SUPPLIED ENTRIES section start
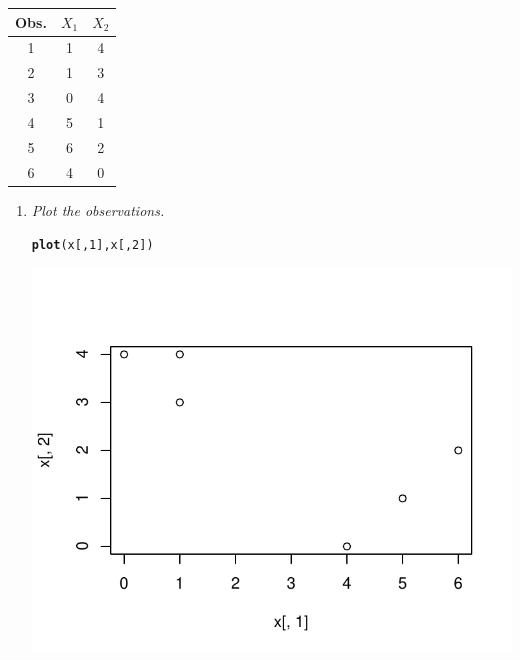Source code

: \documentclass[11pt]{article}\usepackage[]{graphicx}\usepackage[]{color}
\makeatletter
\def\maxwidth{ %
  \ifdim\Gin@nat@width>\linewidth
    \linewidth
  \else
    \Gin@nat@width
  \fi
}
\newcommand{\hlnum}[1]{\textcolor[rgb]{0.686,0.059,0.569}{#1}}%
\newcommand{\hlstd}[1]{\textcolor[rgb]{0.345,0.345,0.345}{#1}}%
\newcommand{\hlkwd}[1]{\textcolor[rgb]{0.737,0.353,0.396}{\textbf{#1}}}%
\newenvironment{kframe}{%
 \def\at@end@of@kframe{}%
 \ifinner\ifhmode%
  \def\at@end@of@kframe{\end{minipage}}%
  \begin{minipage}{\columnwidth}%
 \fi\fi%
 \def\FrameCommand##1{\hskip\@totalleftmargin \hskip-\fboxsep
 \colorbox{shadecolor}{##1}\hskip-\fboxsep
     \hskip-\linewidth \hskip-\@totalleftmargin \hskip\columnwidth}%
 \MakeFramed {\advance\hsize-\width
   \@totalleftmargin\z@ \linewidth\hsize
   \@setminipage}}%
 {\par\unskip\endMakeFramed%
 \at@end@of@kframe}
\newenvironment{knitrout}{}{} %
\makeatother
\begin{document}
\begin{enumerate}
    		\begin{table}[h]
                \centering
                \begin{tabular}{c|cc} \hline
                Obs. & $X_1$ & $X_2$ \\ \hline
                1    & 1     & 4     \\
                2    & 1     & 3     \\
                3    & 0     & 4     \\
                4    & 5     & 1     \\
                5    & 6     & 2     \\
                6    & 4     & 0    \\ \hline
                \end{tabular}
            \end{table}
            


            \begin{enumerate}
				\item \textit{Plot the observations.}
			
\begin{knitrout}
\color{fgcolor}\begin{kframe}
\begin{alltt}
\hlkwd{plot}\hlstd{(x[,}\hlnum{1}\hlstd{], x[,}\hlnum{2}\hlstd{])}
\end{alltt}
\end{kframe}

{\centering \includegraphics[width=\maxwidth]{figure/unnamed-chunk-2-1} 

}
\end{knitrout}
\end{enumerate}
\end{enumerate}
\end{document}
SUPPLIED ENTRIES section end
All lines above with "newenvironment" in them should be returned.

FINAL ANSWER:
\newenvironment{kframe}{%
\newenvironment{knitrout}{}{} %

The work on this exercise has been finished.